El nuevo Reglamento Europeo de Protección de Datos – que entró en vigor en 2016 y será exigible para todos los profesionales y empresas a partir del próximo 25 de mayo – junto con la esperada reforma de la Ley Orgánica de Protección de Datos (actualmente en tramitación parlamentaria), vienen a acometer una profunda reforma de la normativa actualmente vigente, creando nuevas obligaciones y ampliando o reformulando las actualmente existentes.

Así, se amplía el deber de Información por parte de los responsables de los ficheros a los titulares de los datos y se refuerza el consentimiento para determinados tratamientos y cesiones de datos (clarificando la exigencia del consentimiento expreso en muchos de estos casos)
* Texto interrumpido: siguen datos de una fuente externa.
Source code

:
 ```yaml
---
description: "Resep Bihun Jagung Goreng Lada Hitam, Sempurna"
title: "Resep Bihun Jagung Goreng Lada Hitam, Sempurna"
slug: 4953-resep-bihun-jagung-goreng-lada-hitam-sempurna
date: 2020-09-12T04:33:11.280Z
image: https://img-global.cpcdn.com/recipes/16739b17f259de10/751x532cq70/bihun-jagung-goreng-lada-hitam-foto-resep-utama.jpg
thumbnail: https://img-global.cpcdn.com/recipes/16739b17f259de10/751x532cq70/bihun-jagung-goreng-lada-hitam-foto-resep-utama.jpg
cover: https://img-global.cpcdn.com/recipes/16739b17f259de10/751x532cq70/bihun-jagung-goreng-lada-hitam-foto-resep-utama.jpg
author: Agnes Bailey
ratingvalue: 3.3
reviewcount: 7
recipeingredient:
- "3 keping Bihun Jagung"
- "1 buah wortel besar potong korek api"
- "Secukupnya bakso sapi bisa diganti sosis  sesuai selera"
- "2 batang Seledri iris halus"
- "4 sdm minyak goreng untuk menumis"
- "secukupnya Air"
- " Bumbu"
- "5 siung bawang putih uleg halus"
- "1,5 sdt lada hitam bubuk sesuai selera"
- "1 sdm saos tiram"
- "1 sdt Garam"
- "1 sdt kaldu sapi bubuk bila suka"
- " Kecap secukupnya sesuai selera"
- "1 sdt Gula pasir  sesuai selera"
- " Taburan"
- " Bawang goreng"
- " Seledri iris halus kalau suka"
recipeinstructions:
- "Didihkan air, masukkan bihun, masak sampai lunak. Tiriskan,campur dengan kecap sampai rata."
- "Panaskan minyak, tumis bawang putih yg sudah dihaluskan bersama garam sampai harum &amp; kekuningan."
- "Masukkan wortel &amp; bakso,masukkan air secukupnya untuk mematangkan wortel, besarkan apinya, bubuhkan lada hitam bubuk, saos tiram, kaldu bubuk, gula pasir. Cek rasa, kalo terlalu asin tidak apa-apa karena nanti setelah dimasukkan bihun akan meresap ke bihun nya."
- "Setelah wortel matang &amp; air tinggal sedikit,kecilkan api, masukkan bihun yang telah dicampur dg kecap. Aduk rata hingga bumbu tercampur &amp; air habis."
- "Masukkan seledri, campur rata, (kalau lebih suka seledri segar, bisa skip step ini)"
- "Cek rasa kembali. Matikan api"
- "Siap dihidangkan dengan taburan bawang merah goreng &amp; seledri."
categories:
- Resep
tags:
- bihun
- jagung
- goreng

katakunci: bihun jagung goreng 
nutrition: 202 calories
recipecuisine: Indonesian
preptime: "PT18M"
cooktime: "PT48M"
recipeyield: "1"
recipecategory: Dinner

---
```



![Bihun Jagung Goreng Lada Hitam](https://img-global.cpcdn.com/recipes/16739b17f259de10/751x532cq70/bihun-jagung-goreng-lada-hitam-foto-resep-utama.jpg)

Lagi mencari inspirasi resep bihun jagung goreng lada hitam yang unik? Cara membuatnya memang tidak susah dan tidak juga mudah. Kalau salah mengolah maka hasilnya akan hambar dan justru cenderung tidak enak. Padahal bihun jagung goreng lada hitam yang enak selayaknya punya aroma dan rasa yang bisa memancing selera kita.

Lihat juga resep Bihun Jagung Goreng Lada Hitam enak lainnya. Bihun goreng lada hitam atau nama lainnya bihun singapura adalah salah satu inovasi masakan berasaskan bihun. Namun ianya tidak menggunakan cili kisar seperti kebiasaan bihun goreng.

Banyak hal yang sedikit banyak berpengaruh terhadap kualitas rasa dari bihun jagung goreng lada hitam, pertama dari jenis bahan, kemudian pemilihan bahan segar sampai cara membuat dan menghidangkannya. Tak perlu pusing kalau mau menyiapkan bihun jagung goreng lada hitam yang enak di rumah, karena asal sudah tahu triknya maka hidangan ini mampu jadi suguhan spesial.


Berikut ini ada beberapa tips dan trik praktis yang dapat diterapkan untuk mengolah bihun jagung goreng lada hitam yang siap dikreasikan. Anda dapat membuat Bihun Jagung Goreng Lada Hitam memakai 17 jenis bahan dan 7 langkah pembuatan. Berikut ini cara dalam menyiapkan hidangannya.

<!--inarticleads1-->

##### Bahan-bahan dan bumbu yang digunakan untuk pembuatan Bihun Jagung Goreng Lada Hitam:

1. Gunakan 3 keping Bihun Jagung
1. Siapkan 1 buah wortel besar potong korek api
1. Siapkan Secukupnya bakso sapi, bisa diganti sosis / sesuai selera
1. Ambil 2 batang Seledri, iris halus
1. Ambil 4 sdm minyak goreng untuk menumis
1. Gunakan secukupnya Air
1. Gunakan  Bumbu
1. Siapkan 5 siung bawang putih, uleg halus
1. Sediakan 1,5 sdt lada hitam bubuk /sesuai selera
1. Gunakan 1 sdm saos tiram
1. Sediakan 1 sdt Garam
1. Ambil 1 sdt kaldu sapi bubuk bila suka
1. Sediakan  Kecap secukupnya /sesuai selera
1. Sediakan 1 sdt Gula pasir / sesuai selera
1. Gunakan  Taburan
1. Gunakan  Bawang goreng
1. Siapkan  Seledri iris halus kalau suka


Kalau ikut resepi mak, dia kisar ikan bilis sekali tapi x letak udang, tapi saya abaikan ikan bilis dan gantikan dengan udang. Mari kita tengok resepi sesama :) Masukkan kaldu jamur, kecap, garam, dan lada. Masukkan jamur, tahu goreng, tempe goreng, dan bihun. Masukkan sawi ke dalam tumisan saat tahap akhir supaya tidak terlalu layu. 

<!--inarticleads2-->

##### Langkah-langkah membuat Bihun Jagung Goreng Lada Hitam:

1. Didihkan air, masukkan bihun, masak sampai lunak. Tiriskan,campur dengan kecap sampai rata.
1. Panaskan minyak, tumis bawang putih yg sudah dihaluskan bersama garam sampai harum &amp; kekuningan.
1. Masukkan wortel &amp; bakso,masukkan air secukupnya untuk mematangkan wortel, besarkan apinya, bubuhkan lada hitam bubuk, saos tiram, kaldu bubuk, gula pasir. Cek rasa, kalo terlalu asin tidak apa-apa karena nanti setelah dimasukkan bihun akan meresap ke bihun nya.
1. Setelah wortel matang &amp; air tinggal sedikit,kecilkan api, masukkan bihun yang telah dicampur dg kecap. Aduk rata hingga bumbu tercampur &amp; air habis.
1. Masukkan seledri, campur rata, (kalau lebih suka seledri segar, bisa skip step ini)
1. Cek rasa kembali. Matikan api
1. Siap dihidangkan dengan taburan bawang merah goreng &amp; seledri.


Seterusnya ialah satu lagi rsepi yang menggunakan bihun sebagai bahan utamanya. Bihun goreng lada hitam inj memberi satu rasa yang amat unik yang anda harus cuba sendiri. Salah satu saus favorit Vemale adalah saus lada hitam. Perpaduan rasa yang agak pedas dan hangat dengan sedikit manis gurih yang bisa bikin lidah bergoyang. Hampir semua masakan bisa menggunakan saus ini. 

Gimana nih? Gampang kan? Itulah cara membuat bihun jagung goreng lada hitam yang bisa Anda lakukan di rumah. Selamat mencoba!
Se amplían los hasta ahora llamados derechos ARCO (Acceso, Rectificación, Cancelación y Oposición), introduciendo otros como los de Limitación del tratamiento o Portabilidad de los datos, y redefiniendo algunos de los ya existentes (derecho al olvido, etc…)

En materia de seguridad, se implanta el principio de Seguridad Proactiva, que viene a sustituir los anteriores niveles de seguridad estándar por un principio general bajo el cual, la empresa tendrá que justificar que ha adoptado todas las medidas adecuadas al tipo y volumen de datos que trata, al tipo de tratamiento que hace de ellos, al estado de la técnica y al análisis de los riesgos que puedan afectar a dichos datos, a fin de prevenir la ocurrencia de alguno de los citados riesgos.

Las medidas de seguridad adoptadas, deberán garantizar la integridad, seguridad y capacidad de restauración de los datos personales y deberán ser evaluadas periódicamente para garantizar su eficacia.

Se crean nuevas figuras como el Delegado de Protección de Datos, figura independiente que deberá velar por el cumplimiento de la legislación en el seno de la empresa, y que será obligatoria en empresas de más de 250 trabajadores o en determinados supuestos de empresas de menor tamaño en función de la tipología de los datos objeto de tratamiento y del volumen de los mismos, siendo voluntaria para el resto de los caos.

Se impone igualmente a la empresa, la obligación de comunicar a la Agencia Española de Protección de Datos en un plazo no superior a 72 h, cualquier incidencia o brecha de seguridad que haya afectado a los datos objeto de tratamiento (pérdida, destrucción, robo, ataque informático, etc…), así como, en su caso, a los titulares de los datos afectados.

En definitiva, bastantes novedades que nos harán revisar de manera profunda las prácticas habituales en materia de tratamiento de datos de carácter personal en nuestras empresas.